Data to use
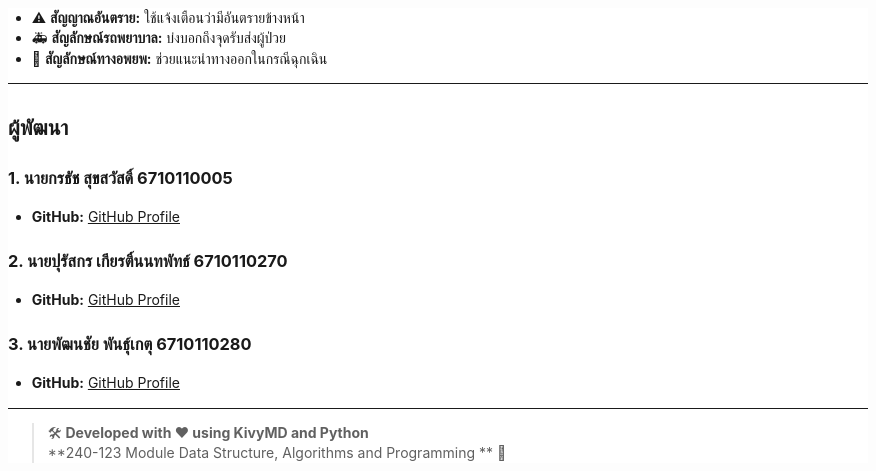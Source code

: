 - ⚠️ **สัญญาณอันตราย:** ใช้แจ้งเตือนว่ามีอันตรายข้างหน้า
- 🚑 **สัญลักษณ์รถพยาบาล:** บ่งบอกถึงจุดรับส่งผู้ป่วย
- 🔄 **สัญลักษณ์ทางอพยพ:** ช่วยแนะนำทางออกในกรณีฉุกเฉิน

---

## ผู้พัฒนา

### 1. นายกรธัช สุขสวัสดิ์ 6710110005

- **GitHub:** [GitHub Profile](https://github.com/Fishcanwalk)

### 2. นายปุรัสกร เกียรติ์นนทพัทธ์ 6710110270

- **GitHub:** [GitHub Profile](https://github.com/PunPK)

### 3. นายพัฒนชัย พันธุ์เกตุ 6710110280

- **GitHub:** [GitHub Profile](https://github.com/Hopewalk)

---

> 🛠️ **Developed with ❤️ using KivyMD and Python**  
> **240-123 Module Data Structure, Algorithms and Programming ** 🚀
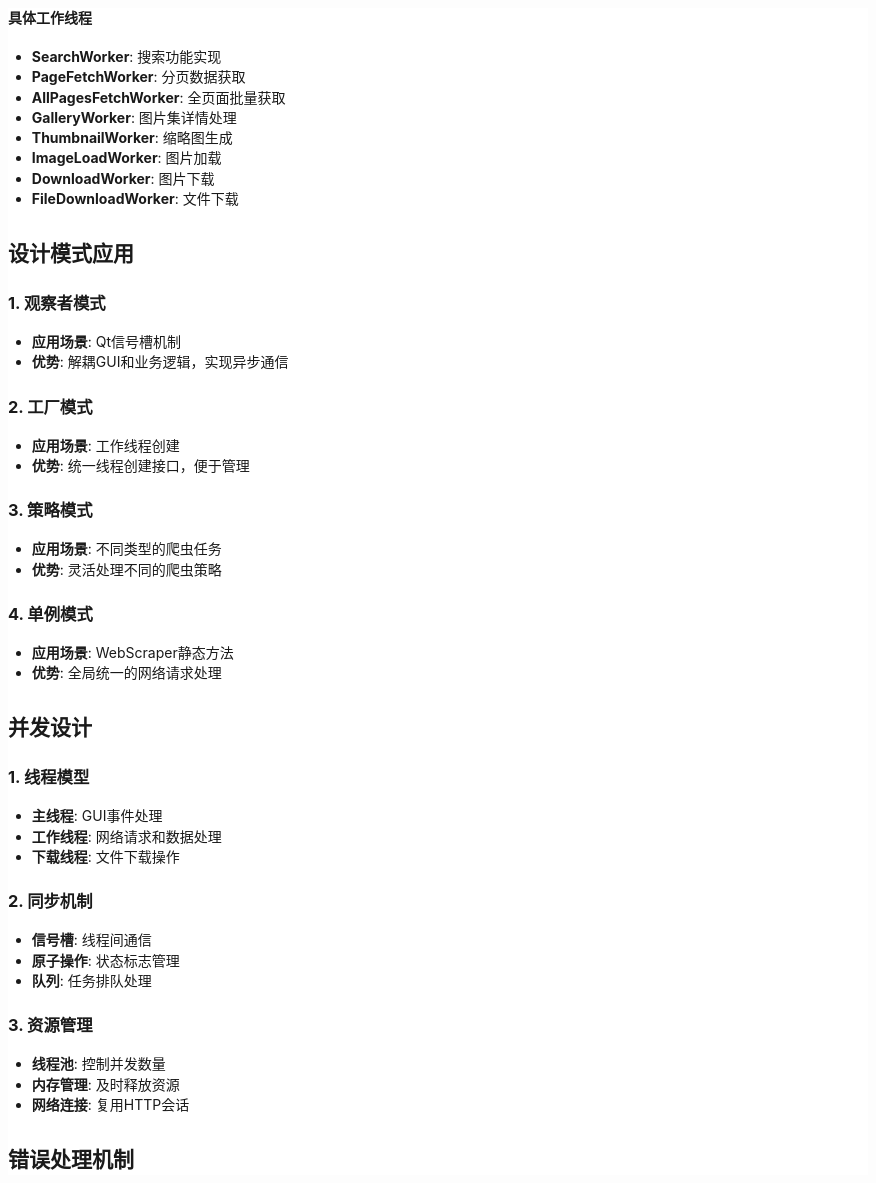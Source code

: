 #### 具体工作线程
- **SearchWorker**: 搜索功能实现
- **PageFetchWorker**: 分页数据获取
- **AllPagesFetchWorker**: 全页面批量获取
- **GalleryWorker**: 图片集详情处理
- **ThumbnailWorker**: 缩略图生成
- **ImageLoadWorker**: 图片加载
- **DownloadWorker**: 图片下载
- **FileDownloadWorker**: 文件下载

## 设计模式应用

### 1. 观察者模式
- **应用场景**: Qt信号槽机制
- **优势**: 解耦GUI和业务逻辑，实现异步通信

### 2. 工厂模式
- **应用场景**: 工作线程创建
- **优势**: 统一线程创建接口，便于管理

### 3. 策略模式
- **应用场景**: 不同类型的爬虫任务
- **优势**: 灵活处理不同的爬虫策略

### 4. 单例模式
- **应用场景**: WebScraper静态方法
- **优势**: 全局统一的网络请求处理

## 并发设计

### 1. 线程模型
- **主线程**: GUI事件处理
- **工作线程**: 网络请求和数据处理
- **下载线程**: 文件下载操作

### 2. 同步机制
- **信号槽**: 线程间通信
- **原子操作**: 状态标志管理
- **队列**: 任务排队处理

### 3. 资源管理
- **线程池**: 控制并发数量
- **内存管理**: 及时释放资源
- **网络连接**: 复用HTTP会话

## 错误处理机制

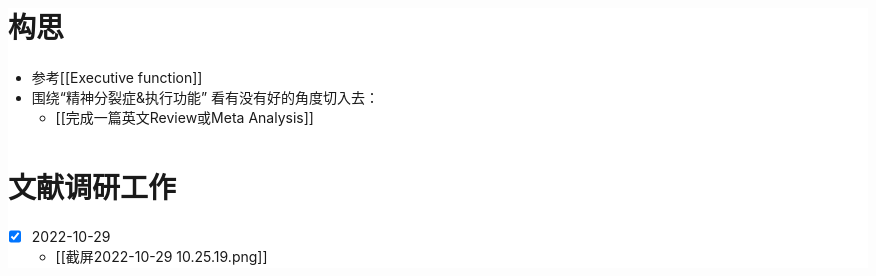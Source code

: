 
# 构思
- 参考[[Executive function]]
- 围绕“精神分裂症&执行功能” 看有没有好的角度切入去：
	- [[完成一篇英文Review或Meta Analysis]]


# 文献调研工作
- [x] 2022-10-29
	- [[截屏2022-10-29 10.25.19.png]]
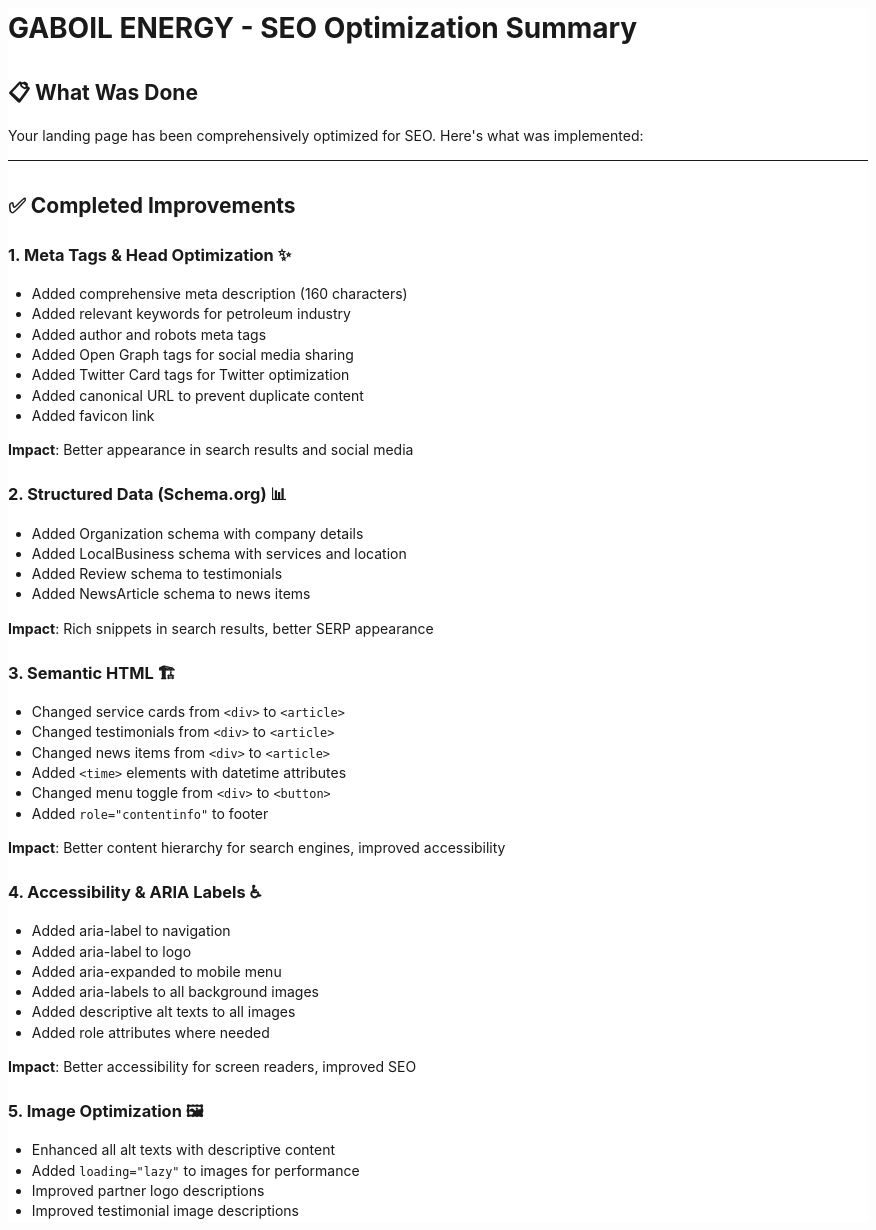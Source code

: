 # GABOIL ENERGY - SEO Optimization Summary

## 📋 What Was Done

Your landing page has been comprehensively optimized for SEO. Here's what was implemented:

---

## ✅ Completed Improvements

### 1. **Meta Tags & Head Optimization** ✨
- Added comprehensive meta description (160 characters)
- Added relevant keywords for petroleum industry
- Added author and robots meta tags
- Added Open Graph tags for social media sharing
- Added Twitter Card tags for Twitter optimization
- Added canonical URL to prevent duplicate content
- Added favicon link

**Impact**: Better appearance in search results and social media

### 2. **Structured Data (Schema.org)** 📊
- Added Organization schema with company details
- Added LocalBusiness schema with services and location
- Added Review schema to testimonials
- Added NewsArticle schema to news items

**Impact**: Rich snippets in search results, better SERP appearance

### 3. **Semantic HTML** 🏗️
- Changed service cards from `<div>` to `<article>`
- Changed testimonials from `<div>` to `<article>`
- Changed news items from `<div>` to `<article>`
- Added `<time>` elements with datetime attributes
- Changed menu toggle from `<div>` to `<button>`
- Added `role="contentinfo"` to footer

**Impact**: Better content hierarchy for search engines, improved accessibility

### 4. **Accessibility & ARIA Labels** ♿
- Added aria-label to navigation
- Added aria-label to logo
- Added aria-expanded to mobile menu
- Added aria-labels to all background images
- Added descriptive alt texts to all images
- Added role attributes where needed

**Impact**: Better accessibility for screen readers, improved SEO

### 5. **Image Optimization** 🖼️
- Enhanced all alt texts with descriptive content
- Added `loading="lazy"` to images for performance
- Improved partner logo descriptions
- Improved testimonial image descriptions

Problem description
How many of the lines above contain the string "social"? Give the number only.

Written solution
2